## Work instructions
The listing that follows is to be repeated exactly.

-- Provided records follows --

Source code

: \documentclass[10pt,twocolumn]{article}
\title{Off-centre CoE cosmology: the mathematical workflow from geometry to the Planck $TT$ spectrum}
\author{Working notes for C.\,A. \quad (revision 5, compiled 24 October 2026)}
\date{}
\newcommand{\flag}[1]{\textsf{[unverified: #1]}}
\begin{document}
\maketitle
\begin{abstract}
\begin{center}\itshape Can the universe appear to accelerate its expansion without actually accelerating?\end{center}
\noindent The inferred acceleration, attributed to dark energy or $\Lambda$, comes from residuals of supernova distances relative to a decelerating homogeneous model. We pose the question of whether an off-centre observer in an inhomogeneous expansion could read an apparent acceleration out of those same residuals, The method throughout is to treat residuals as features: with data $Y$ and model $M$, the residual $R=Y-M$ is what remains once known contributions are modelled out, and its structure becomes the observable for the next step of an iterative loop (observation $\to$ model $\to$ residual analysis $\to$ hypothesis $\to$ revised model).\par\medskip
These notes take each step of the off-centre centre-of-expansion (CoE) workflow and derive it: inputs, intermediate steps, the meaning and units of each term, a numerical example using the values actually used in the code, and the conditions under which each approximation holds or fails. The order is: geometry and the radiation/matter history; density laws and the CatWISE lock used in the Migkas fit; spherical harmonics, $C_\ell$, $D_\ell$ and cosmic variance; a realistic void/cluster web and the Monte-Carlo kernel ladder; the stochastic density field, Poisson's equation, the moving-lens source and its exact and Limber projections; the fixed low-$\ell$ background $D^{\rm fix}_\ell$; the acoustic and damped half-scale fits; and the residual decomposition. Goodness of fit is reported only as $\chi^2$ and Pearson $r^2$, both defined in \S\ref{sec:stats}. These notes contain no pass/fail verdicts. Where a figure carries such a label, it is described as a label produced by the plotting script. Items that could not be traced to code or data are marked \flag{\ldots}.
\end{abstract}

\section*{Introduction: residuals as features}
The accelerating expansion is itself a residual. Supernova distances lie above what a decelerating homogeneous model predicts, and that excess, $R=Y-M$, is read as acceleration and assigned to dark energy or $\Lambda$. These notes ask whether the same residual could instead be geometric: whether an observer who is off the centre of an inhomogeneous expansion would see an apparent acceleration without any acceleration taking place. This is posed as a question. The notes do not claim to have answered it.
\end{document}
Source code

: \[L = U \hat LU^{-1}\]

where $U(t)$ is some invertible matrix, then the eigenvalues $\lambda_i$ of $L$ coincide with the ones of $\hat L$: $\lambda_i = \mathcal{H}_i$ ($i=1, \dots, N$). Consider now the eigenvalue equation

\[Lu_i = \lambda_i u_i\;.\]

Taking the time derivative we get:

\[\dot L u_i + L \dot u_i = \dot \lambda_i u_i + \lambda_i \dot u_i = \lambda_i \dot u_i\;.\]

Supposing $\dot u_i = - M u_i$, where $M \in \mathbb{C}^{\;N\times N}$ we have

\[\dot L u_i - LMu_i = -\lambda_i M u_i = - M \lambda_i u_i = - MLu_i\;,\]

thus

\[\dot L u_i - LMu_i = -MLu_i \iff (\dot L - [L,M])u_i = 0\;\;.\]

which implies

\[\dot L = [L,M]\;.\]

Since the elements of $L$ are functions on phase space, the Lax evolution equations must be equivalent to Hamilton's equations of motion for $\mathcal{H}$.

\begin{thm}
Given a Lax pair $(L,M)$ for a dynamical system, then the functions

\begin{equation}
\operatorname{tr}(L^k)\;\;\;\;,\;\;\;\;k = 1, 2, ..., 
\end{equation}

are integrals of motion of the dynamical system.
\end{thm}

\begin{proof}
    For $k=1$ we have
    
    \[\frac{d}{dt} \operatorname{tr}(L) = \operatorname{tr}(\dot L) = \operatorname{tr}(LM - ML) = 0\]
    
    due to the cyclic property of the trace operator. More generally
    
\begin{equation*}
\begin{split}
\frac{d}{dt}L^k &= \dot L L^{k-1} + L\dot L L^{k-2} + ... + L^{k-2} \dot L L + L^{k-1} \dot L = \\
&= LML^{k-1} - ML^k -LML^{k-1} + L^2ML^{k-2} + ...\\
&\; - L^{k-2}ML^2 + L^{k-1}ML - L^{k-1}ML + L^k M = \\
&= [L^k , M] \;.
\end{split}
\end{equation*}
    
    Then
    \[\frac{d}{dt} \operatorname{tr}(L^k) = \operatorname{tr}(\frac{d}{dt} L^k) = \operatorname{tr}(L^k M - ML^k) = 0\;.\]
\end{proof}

-- Provided records concluded --

## Answer to this problem
Source code

: \documentclass[10pt,twocolumn]{article}
\title{Off-centre CoE cosmology: the mathematical workflow from geometry to the Planck $TT$ spectrum}
\author{Working notes for C.\,A. \quad (revision 5, compiled 24 October 2026)}
\date{}
\newcommand{\flag}[1]{\textsf{[unverified: #1]}}
\begin{document}
\maketitle
\begin{abstract}
\begin{center}\itshape Can the universe appear to accelerate its expansion without actually accelerating?\end{center}
\noindent The inferred acceleration, attributed to dark energy or $\Lambda$, comes from residuals of supernova distances relative to a decelerating homogeneous model. We pose the question of whether an off-centre observer in an inhomogeneous expansion could read an apparent acceleration out of those same residuals, The method throughout is to treat residuals as features: with data $Y$ and model $M$, the residual $R=Y-M$ is what remains once known contributions are modelled out, and its structure becomes the observable for the next step of an iterative loop (observation $\to$ model $\to$ residual analysis $\to$ hypothesis $\to$ revised model).\par\medskip
These notes take each step of the off-centre centre-of-expansion (CoE) workflow and derive it: inputs, intermediate steps, the meaning and units of each term, a numerical example using the values actually used in the code, and the conditions under which each approximation holds or fails. The order is: geometry and the radiation/matter history; density laws and the CatWISE lock used in the Migkas fit; spherical harmonics, $C_\ell$, $D_\ell$ and cosmic variance; a realistic void/cluster web and the Monte-Carlo kernel ladder; the stochastic density field, Poisson's equation, the moving-lens source and its exact and Limber projections; the fixed low-$\ell$ background $D^{\rm fix}_\ell$; the acoustic and damped half-scale fits; and the residual decomposition. Goodness of fit is reported only as $\chi^2$ and Pearson $r^2$, both defined in \S\ref{sec:stats}. These notes contain no pass/fail verdicts. Where a figure carries such a label, it is described as a label produced by the plotting script. Items that could not be traced to code or data are marked \flag{\ldots}.
\end{abstract}

\section*{Introduction: residuals as features}
The accelerating expansion is itself a residual. Supernova distances lie above what a decelerating homogeneous model predicts, and that excess, $R=Y-M$, is read as acceleration and assigned to dark energy or $\Lambda$. These notes ask whether the same residual could instead be geometric: whether an observer who is off the centre of an inhomogeneous expansion would see an apparent acceleration without any acceleration taking place. This is posed as a question. The notes do not claim to have answered it.
\end{document}
Source code

: \[L = U \hat LU^{-1}\]

where $U(t)$ is some invertible matrix, then the eigenvalues $\lambda_i$ of $L$ coincide with the ones of $\hat L$: $\lambda_i = \mathcal{H}_i$ ($i=1, \dots, N$). Consider now the eigenvalue equation

\[Lu_i = \lambda_i u_i\;.\]

Taking the time derivative we get:

\[\dot L u_i + L \dot u_i = \dot \lambda_i u_i + \lambda_i \dot u_i = \lambda_i \dot u_i\;.\]

Supposing $\dot u_i = - M u_i$, where $M \in \mathbb{C}^{\;N\times N}$ we have

\[\dot L u_i - LMu_i = -\lambda_i M u_i = - M \lambda_i u_i = - MLu_i\;,\]

thus

\[\dot L u_i - LMu_i = -MLu_i \iff (\dot L - [L,M])u_i = 0\;\;.\]

which implies

\[\dot L = [L,M]\;.\]

Since the elements of $L$ are functions on phase space, the Lax evolution equations must be equivalent to Hamilton's equations of motion for $\mathcal{H}$.

\begin{thm}
Given a Lax pair $(L,M)$ for a dynamical system, then the functions

\begin{equation}
\operatorname{tr}(L^k)\;\;\;\;,\;\;\;\;k = 1, 2, ..., 
\end{equation}

are integrals of motion of the dynamical system.
\end{thm}

\begin{proof}
    For $k=1$ we have
    
    \[\frac{d}{dt} \operatorname{tr}(L) = \operatorname{tr}(\dot L) = \operatorname{tr}(LM - ML) = 0\]
    
    due to the cyclic property of the trace operator. More generally
    
\begin{equation*}
\begin{split}
\frac{d}{dt}L^k &= \dot L L^{k-1} + L\dot L L^{k-2} + ... + L^{k-2} \dot L L + L^{k-1} \dot L = \\
&= LML^{k-1} - ML^k -LML^{k-1} + L^2ML^{k-2} + ...\\
&\; - L^{k-2}ML^2 + L^{k-1}ML - L^{k-1}ML + L^k M = \\
&= [L^k , M] \;.
\end{split}
\end{equation*}
    
    Then
    \[\frac{d}{dt} \operatorname{tr}(L^k) = \operatorname{tr}(\frac{d}{dt} L^k) = \operatorname{tr}(L^k M - ML^k) = 0\;.\]
\end{proof}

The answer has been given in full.